Isolated cases of absurdly generous awards? Far from it.
An attorney who asked jurors if they regularly read Forbes magazine would not “pick up” readers of this letter to the editor. More ominously, a prospective juror might never have read one word about the insurance crisis, but might have a friend or spouse or employer who had shared strong feelings about it with the juror. Or he might know someone in one of the professions which has suffered insurance cancellations or premium increases and has been told by his or her insurer that it is due to the “lawsuit crisis.” As the information explosion continues, there are more and more sources of information available to the average citizen. Neither of the majority’s suggested questions would necessarily catch these potential sources of bias.
Can we really ask a plaintiff’s attorney to find every printed reference to the “insurance crisis” which a prospective juror may have read, and ask the juror about his or her regular readership of that individual source? If so, I fear we are requiring the attorney to capture the sea in a sieve.

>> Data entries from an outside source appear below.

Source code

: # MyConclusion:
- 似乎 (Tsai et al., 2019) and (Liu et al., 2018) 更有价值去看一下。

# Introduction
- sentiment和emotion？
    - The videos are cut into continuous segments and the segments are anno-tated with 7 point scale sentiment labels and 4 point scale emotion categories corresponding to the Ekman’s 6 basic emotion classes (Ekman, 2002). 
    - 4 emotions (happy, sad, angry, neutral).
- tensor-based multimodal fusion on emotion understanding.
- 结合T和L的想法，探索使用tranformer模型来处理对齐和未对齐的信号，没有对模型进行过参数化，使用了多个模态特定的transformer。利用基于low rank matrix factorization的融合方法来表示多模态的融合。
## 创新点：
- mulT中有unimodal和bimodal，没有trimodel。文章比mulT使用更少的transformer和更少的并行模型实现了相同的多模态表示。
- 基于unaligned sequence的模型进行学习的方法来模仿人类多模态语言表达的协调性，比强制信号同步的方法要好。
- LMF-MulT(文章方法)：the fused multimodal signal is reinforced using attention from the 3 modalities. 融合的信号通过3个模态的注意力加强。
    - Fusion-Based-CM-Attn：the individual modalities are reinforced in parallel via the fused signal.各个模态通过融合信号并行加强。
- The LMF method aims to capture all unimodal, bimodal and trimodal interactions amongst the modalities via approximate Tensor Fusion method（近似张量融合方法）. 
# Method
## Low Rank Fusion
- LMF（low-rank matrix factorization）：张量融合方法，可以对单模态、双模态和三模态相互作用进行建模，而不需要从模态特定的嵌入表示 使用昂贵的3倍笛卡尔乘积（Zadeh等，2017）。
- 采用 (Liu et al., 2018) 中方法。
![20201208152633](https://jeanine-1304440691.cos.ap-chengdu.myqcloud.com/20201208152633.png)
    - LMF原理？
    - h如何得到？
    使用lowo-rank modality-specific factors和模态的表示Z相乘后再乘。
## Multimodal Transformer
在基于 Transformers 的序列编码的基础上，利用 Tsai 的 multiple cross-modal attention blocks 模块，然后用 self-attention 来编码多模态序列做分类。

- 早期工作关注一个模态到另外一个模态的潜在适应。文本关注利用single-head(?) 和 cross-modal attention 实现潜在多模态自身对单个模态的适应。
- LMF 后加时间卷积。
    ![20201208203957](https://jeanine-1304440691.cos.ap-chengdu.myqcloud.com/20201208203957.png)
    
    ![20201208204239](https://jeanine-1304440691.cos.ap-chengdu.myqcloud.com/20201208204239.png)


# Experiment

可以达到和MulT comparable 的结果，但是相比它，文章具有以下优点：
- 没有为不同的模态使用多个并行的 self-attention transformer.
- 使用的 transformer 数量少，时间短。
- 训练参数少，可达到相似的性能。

In short, each of the questions the majority suggests hobbles plaintiff’s ability to discover the essential factor: whether the juror knows of or has attitudes, feelings, or opinions about an “insurance crisis” which may affect his or her ability to render a fair and impartial verdict. Therefore, I would allow, at a minimum, the attorney to ask the more basic questions which would disclose the knowledge, opinions, and feelings of jurors upon any subject that might affect the juror (result in bias or prejudice) in arriving at a verdict in the case. This may include knowledge of claimed need for “tort reform” or “insurance crisis” if the juror knows of it. If the juror has no knowledge of these subjects, the questioning is at an end. And of course the correct question is not: “having heard of tort reform, are you prejudiced against a plaintiff who sues to recover damage?” The answer will always be “no,” and no information of value is obtained. The correct question is: “how do you feel about tort reform?” The question is open-ended. The juror’s answer must be more than yes or no. The juror will answer that question.

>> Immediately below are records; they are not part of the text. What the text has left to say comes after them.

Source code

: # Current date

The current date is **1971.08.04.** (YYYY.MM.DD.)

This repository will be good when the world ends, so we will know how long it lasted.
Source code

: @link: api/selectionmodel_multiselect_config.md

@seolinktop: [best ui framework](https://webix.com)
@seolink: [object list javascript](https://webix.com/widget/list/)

The Borkoski court suggests the following which, although not the best questions designed to elicit information, are, nevertheless, acceptable:
[A]n attorney may inquire whether a prospective juror has heard or read anything to indicate that jury verdicts for plaintiffs in personal injury cases result in higher insurance premiums for everyone; if so, whether the prospective juror believes such materials; and if so, whether that belief will interfere with the juror’s ability to render a fair and impartial verdict.
Borkoski, 594 P.2d at 694 (emphasis added).
It is said‘that subjects such as the need for tort reform, excessive verdicts, the insurance crisis, and others are subjects jurors will discuss in the jury room. The question then is whether counsel would rather they be discussed openly, in court, so that each counsel may assess their impact and effect on a prospective juror’s ability to fairly decide the case, or would counsel rather not know the answers? Some counsel are afraid to hear or unable to deal with the answers. But how otherwise can attorneys and litigants effectively exercise their peremptory challenges? I would have allowed Warded to voir dire the prospective jurors on the insurance crisis issue.